== REQUIRED WORK ==
Start at the line with "- We can search" in the records below, stop at the line with "specifies message to", and return every line in that span exactly, the two end lines included.

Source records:
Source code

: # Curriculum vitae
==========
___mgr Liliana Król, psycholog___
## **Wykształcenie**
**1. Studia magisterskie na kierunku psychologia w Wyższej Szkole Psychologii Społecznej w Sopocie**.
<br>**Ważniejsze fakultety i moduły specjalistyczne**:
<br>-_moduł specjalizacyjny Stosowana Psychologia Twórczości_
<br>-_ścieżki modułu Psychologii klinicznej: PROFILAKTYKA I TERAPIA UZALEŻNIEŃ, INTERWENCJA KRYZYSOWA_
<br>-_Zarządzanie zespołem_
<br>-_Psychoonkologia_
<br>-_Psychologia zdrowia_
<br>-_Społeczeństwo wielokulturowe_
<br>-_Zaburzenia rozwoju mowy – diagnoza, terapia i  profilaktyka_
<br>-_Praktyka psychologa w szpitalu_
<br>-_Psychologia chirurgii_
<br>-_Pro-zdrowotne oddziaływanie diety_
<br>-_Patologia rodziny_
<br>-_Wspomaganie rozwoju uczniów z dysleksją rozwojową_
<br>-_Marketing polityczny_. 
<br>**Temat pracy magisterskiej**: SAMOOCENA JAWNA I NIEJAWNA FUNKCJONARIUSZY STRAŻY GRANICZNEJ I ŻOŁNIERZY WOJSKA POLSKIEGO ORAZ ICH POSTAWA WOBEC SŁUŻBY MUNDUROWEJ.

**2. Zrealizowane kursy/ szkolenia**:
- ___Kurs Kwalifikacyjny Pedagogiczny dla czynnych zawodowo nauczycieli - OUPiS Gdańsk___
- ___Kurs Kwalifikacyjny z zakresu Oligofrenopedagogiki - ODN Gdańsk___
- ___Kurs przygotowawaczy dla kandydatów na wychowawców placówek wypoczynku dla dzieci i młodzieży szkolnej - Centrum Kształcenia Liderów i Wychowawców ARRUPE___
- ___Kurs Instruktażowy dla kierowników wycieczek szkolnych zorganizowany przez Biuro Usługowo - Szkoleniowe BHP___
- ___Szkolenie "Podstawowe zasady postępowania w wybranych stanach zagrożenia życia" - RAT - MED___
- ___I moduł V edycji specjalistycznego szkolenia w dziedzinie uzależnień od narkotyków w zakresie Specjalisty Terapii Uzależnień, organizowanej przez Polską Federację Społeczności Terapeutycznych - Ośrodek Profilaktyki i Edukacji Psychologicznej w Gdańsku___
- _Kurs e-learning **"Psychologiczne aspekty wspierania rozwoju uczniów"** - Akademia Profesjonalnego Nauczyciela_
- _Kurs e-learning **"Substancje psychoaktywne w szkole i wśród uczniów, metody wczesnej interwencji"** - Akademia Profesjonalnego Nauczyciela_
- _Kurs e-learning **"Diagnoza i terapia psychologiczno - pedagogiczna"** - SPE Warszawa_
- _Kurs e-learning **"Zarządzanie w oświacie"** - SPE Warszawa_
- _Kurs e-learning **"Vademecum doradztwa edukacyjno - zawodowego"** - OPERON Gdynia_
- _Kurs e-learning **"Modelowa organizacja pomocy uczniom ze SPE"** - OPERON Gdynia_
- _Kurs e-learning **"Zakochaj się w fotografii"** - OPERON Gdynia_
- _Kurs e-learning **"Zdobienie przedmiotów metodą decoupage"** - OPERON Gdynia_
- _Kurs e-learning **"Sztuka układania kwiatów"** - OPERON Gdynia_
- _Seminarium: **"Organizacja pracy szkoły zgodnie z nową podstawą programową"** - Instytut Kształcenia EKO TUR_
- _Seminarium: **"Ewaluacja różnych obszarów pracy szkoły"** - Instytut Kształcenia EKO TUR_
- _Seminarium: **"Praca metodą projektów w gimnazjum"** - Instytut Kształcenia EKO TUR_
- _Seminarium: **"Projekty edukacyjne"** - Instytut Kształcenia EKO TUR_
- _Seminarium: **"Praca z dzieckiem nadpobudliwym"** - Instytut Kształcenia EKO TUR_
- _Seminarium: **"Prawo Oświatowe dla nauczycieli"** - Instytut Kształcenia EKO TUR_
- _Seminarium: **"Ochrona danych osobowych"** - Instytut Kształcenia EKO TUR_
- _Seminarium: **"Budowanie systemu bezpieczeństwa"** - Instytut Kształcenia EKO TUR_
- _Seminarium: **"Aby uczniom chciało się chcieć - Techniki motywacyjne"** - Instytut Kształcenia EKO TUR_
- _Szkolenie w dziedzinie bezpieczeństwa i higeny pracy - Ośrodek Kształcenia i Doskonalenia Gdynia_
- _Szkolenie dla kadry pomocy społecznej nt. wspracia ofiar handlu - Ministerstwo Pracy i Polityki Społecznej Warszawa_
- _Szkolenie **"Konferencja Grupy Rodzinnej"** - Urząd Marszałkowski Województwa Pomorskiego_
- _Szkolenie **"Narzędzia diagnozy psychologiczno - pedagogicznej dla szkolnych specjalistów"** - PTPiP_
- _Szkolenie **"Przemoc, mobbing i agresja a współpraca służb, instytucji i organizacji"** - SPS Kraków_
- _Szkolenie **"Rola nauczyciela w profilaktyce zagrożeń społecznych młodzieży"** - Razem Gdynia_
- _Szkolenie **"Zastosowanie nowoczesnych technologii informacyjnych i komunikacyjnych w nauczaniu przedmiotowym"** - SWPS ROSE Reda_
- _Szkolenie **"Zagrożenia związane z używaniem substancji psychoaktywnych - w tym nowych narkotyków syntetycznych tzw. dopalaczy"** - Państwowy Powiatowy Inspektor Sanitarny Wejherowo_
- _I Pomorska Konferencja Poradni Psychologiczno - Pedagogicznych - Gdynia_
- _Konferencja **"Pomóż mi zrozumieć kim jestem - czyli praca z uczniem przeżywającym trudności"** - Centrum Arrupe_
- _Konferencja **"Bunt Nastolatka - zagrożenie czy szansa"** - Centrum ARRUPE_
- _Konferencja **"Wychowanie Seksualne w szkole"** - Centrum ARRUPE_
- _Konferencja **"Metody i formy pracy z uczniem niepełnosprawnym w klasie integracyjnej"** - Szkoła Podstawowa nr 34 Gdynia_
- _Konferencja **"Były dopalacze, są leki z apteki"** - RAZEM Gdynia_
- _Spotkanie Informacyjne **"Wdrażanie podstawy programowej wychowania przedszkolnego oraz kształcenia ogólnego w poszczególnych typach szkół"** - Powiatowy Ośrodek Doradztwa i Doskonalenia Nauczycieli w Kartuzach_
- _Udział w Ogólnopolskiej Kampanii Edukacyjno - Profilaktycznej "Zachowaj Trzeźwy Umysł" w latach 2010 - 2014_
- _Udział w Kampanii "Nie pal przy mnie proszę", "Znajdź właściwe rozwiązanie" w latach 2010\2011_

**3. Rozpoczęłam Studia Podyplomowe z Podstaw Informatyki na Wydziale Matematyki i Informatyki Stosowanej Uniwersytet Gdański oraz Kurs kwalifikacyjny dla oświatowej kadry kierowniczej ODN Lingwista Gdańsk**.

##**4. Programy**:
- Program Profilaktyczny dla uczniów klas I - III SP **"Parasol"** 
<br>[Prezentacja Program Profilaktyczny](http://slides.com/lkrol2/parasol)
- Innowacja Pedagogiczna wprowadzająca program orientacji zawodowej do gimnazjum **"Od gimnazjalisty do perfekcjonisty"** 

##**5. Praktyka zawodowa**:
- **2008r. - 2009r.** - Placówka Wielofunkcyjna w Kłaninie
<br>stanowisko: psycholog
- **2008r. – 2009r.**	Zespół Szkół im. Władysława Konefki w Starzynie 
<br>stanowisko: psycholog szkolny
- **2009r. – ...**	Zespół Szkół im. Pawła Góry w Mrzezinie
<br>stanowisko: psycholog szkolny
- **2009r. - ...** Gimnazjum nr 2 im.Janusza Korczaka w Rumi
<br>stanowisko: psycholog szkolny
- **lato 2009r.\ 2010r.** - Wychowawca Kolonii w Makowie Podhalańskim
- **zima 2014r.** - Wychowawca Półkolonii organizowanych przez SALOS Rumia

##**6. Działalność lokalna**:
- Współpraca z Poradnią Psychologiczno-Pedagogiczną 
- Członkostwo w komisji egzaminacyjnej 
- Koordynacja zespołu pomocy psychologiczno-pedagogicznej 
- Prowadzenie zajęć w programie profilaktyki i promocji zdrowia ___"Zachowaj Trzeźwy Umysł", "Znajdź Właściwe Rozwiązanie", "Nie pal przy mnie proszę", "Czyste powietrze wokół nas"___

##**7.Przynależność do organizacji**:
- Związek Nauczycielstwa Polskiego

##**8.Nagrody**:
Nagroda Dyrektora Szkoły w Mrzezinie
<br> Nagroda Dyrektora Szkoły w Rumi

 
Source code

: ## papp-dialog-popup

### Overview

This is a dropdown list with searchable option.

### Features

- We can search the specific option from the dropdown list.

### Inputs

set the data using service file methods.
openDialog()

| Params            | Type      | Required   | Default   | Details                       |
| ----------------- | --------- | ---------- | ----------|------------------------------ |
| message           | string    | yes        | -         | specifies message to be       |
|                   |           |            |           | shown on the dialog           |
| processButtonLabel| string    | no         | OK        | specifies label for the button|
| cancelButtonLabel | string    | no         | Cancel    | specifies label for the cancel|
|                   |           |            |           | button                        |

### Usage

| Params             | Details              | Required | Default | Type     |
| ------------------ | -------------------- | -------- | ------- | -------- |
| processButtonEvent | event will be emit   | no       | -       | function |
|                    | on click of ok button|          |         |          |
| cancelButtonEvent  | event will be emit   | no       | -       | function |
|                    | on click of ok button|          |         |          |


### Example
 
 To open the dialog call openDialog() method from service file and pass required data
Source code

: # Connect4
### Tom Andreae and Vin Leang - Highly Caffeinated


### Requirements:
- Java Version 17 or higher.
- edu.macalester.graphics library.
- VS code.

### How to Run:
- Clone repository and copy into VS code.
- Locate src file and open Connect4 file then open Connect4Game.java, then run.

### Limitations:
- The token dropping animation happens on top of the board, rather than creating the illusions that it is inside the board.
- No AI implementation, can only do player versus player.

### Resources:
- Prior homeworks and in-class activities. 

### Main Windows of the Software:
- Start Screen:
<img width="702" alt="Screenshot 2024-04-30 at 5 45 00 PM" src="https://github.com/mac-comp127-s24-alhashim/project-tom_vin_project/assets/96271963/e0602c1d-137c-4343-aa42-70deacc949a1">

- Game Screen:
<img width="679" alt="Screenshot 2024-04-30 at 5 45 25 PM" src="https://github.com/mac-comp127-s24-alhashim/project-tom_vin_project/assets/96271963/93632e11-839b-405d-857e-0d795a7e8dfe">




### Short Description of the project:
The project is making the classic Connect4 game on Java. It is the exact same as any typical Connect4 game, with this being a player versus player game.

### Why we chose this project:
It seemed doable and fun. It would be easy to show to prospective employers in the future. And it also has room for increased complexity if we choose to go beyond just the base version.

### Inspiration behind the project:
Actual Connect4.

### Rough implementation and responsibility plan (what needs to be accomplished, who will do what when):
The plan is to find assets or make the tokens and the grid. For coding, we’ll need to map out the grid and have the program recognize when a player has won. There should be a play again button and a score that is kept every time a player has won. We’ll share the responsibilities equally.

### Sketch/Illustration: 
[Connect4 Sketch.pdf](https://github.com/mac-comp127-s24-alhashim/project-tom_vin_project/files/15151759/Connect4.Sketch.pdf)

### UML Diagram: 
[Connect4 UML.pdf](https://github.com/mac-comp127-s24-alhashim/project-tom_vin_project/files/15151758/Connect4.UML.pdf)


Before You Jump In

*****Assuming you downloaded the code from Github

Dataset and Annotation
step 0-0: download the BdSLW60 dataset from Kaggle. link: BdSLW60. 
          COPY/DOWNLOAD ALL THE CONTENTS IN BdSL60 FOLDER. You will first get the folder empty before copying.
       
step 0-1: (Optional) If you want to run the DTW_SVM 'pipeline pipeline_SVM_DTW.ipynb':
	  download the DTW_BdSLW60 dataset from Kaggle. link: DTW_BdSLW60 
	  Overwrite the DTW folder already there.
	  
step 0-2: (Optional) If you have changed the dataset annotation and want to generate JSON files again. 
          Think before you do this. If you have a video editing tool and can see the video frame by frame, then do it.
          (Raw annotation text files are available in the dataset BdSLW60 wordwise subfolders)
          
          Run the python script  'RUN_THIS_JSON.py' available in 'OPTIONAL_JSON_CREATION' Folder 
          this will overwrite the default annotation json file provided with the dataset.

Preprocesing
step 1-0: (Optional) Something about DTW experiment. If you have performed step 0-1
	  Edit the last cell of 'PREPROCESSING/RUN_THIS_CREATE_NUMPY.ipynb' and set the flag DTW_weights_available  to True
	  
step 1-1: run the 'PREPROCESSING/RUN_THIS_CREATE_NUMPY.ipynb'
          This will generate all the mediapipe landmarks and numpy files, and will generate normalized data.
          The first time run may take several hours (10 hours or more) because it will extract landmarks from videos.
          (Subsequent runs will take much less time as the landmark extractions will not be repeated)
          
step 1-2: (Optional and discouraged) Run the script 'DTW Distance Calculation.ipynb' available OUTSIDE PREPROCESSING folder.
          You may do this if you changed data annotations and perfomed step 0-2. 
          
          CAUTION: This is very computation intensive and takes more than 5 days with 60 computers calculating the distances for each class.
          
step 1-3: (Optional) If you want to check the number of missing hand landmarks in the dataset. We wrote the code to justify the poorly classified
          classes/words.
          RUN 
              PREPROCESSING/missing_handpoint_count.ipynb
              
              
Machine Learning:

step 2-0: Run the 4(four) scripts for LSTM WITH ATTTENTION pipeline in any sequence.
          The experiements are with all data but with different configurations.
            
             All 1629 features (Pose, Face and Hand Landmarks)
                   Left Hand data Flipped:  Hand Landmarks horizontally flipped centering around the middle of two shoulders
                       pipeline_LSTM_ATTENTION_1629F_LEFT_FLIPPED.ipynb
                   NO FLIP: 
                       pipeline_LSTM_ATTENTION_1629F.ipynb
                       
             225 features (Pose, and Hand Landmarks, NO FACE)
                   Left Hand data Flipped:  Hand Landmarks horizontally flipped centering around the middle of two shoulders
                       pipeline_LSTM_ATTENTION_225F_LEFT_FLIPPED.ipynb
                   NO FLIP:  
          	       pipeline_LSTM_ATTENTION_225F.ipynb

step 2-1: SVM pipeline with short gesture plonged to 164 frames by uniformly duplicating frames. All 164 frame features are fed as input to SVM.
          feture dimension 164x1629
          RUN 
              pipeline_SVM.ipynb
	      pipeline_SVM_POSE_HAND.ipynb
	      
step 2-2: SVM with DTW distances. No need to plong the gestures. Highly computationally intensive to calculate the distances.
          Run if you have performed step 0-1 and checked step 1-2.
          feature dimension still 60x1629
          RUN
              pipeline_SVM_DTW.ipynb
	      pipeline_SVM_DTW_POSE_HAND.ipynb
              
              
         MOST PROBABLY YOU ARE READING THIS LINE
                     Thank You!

== EXERCISE RESPONSE ==
- We can search the specific option from the dropdown list.

### Inputs

set the data using service file methods.
openDialog()

| Params            | Type      | Required   | Default   | Details                       |
| ----------------- | --------- | ---------- | ----------|------------------------------ |
| message           | string    | yes        | -         | specifies message to be       |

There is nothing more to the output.